Studies show a decline in the number of Americans who camp over the past few years.

Photo: Virginia State Parks

Studies show a decline in the number of Americans who camp over the past few years.

In 2015, over 40 million Americans went camping in some form or another, but nonetheless current trends show that participation in camping has been declining steadily over the past 10 years.

With this summer predicted to be cool and rainy, will camping continue to decline?

This week on Noon Edition we discussed the 2017 camping season, what challenges campers might face this year, new trends in camping and why camping seems to be decreasing in popularity.

Doug Baird, Property Manager of Brown County State Park, spoke on what could be contributing to the decline of camping participation.

“There’s been some research done that indicates that young people are just not getting the opportunities to get out and learn about nature and enjoy nature like they used to. I’m sure a lot of it is due to a loss of places to go,” Baird said. “As urban areas expand and a lot of areas get developed, there’s just not as much places for kids to go out and play in the woods like there used to be.”

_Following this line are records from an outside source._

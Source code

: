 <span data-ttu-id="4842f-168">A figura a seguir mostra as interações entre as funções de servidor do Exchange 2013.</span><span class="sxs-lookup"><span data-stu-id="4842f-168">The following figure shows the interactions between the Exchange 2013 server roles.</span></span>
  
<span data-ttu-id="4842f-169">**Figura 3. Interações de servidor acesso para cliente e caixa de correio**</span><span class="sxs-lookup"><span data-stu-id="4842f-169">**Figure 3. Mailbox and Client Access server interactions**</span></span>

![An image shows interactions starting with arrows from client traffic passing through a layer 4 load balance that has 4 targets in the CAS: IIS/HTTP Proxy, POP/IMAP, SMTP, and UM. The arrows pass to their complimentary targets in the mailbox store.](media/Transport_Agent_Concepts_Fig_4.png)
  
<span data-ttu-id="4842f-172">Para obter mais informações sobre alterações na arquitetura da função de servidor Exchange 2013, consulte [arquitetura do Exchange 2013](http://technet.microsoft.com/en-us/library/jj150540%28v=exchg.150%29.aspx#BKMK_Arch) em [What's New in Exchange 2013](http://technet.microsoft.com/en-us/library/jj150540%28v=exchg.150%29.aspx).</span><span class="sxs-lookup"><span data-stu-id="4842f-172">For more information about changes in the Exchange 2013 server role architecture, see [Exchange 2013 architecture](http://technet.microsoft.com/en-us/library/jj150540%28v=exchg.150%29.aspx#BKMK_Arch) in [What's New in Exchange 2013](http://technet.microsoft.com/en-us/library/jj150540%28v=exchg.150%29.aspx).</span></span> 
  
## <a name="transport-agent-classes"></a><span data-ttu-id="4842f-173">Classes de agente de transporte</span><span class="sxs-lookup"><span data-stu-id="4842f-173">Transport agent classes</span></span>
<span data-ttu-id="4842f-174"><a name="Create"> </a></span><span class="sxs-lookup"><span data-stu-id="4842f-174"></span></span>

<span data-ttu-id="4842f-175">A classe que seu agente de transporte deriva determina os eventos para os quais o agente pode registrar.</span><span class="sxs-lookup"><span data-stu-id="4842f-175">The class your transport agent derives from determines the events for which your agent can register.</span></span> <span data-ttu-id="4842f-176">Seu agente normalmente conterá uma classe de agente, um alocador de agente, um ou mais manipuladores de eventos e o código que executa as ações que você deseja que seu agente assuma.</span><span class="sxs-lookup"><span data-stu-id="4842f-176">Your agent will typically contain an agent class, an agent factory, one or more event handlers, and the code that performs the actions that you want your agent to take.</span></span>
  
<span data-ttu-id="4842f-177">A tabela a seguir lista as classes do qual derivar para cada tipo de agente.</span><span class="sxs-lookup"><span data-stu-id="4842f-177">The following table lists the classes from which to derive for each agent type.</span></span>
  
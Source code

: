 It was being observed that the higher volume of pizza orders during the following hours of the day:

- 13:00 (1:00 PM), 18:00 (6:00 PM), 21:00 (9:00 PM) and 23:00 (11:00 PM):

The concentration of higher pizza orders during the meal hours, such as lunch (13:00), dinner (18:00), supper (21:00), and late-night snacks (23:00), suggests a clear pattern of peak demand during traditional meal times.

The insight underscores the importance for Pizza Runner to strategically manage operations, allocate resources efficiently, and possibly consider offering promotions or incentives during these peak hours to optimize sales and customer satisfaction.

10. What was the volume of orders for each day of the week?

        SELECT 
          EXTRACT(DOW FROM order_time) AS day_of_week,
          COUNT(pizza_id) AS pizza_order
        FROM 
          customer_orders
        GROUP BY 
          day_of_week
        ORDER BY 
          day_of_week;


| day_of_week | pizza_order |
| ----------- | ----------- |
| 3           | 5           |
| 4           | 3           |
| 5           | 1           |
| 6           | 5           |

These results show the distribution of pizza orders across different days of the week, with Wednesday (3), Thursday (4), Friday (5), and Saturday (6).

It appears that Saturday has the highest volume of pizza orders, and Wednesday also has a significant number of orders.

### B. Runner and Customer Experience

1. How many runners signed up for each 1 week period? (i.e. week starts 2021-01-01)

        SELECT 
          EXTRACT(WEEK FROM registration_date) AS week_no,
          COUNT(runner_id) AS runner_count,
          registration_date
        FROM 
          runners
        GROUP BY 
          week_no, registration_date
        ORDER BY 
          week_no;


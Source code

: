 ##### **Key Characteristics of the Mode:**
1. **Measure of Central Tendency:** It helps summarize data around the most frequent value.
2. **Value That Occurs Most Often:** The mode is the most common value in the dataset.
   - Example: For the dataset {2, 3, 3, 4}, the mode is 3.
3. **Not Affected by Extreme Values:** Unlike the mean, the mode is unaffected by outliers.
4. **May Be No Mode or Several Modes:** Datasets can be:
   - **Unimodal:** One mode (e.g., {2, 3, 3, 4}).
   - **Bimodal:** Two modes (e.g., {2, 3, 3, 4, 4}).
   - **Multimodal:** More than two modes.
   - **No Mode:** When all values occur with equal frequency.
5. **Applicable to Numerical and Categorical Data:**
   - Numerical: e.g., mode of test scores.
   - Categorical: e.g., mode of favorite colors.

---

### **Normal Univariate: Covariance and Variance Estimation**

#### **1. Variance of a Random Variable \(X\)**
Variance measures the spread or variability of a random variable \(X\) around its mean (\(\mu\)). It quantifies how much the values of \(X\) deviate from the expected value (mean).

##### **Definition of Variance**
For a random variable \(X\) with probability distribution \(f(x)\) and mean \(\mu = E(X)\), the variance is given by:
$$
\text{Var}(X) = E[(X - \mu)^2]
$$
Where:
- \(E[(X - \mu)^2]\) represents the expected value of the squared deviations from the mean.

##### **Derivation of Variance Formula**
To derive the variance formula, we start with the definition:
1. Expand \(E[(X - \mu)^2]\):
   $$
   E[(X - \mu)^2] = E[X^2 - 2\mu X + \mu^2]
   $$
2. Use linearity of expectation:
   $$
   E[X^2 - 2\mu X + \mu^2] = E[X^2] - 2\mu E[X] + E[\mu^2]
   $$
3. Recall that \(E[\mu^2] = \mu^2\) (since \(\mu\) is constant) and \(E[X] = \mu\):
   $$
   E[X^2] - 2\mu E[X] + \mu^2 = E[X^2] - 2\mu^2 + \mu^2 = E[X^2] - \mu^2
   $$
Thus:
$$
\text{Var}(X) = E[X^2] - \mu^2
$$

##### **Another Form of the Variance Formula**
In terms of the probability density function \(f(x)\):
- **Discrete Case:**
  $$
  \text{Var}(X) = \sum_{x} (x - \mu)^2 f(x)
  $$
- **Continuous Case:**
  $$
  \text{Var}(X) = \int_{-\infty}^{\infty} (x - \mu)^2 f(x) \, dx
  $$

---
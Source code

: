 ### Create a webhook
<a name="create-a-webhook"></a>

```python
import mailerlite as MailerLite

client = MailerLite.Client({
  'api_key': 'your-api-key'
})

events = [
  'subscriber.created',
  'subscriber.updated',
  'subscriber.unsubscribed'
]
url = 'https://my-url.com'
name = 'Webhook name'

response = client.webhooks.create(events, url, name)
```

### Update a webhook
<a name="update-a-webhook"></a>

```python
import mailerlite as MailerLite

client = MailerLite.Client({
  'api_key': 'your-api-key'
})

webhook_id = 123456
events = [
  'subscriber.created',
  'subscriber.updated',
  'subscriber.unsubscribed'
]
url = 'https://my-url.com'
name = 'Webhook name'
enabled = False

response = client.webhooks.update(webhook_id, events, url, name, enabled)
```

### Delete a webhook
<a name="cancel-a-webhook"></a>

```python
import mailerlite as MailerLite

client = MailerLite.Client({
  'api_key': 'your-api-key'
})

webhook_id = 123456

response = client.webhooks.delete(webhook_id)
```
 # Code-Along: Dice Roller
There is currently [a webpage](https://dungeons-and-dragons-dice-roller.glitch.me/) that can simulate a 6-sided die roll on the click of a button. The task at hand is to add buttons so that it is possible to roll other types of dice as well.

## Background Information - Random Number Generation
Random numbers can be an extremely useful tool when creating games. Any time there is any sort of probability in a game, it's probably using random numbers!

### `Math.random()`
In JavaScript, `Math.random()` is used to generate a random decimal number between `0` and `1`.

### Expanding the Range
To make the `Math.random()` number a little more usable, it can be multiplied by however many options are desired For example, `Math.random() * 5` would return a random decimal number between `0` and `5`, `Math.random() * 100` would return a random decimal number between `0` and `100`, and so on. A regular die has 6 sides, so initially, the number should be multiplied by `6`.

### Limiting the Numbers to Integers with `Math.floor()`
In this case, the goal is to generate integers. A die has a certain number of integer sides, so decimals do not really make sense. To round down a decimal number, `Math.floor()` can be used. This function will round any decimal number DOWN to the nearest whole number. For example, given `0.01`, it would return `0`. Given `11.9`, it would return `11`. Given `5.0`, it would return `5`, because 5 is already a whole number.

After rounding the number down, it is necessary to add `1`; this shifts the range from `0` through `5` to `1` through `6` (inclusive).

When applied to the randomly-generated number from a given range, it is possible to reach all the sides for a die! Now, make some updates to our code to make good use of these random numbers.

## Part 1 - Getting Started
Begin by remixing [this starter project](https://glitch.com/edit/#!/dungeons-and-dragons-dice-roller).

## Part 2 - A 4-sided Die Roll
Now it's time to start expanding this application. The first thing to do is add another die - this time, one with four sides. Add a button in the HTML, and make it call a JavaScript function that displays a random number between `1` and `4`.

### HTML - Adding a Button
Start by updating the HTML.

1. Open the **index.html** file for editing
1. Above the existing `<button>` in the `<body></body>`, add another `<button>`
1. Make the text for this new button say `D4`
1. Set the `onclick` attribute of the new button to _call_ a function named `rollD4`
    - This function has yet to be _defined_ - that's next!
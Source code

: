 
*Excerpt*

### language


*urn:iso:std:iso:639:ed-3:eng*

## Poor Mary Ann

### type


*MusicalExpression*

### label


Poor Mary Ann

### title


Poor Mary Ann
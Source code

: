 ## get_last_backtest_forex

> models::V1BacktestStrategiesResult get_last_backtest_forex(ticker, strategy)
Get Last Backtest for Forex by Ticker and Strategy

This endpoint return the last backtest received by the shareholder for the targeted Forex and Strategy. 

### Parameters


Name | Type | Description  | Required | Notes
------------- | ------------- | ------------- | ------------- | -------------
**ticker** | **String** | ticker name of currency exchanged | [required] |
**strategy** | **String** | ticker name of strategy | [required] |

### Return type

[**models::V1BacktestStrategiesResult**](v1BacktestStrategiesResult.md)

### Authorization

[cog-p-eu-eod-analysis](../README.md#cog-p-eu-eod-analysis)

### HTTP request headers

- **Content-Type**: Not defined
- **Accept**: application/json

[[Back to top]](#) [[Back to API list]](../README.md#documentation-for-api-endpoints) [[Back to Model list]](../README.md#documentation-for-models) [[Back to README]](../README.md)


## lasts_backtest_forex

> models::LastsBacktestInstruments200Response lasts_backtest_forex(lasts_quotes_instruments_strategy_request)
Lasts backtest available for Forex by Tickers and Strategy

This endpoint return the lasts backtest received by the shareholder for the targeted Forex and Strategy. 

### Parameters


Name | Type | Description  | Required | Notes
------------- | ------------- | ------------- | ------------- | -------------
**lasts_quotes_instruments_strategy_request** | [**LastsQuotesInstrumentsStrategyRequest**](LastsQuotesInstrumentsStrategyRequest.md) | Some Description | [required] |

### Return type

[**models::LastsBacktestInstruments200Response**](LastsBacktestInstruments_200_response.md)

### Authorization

David Culp of the Hoosier Backpackers discussed how backpackers try to create as little environmental impact as possible when camping.

“We practice ‘leave no trace’ camping when we backpack, so we make sure we literally leave no trace,” Culp said. “We take everything out with us that we took in, we bury our campfire, and leave it so it looks apparently undisturbed and so forth. You have to respect the country and leave no trace.”

Keith Clay, a professor of biology at Indiana University, noted that while camping and other outdoor activities pose the possibility of tick bites and tick-borne diseases, the benefits are well worth the risk.

Although there were reports of tick counts being higher this year than other, professor Clay has said that he saw no specific data supporting this. Changes in weather patterns and an increased deer population may increase the numbers of ticks this year.

“I would think the advantages, both physically and psychologically, of being in the outdoors, getting exercise and fresh air outweigh the risks, but there certainly are risks,” he said. “It wouldn’t stop me from being outdoors. I plan to be out somewhere this weekend. I’ll check myself, but it will not prevent me and it shouldn’t prevent others either. Just using common sense.”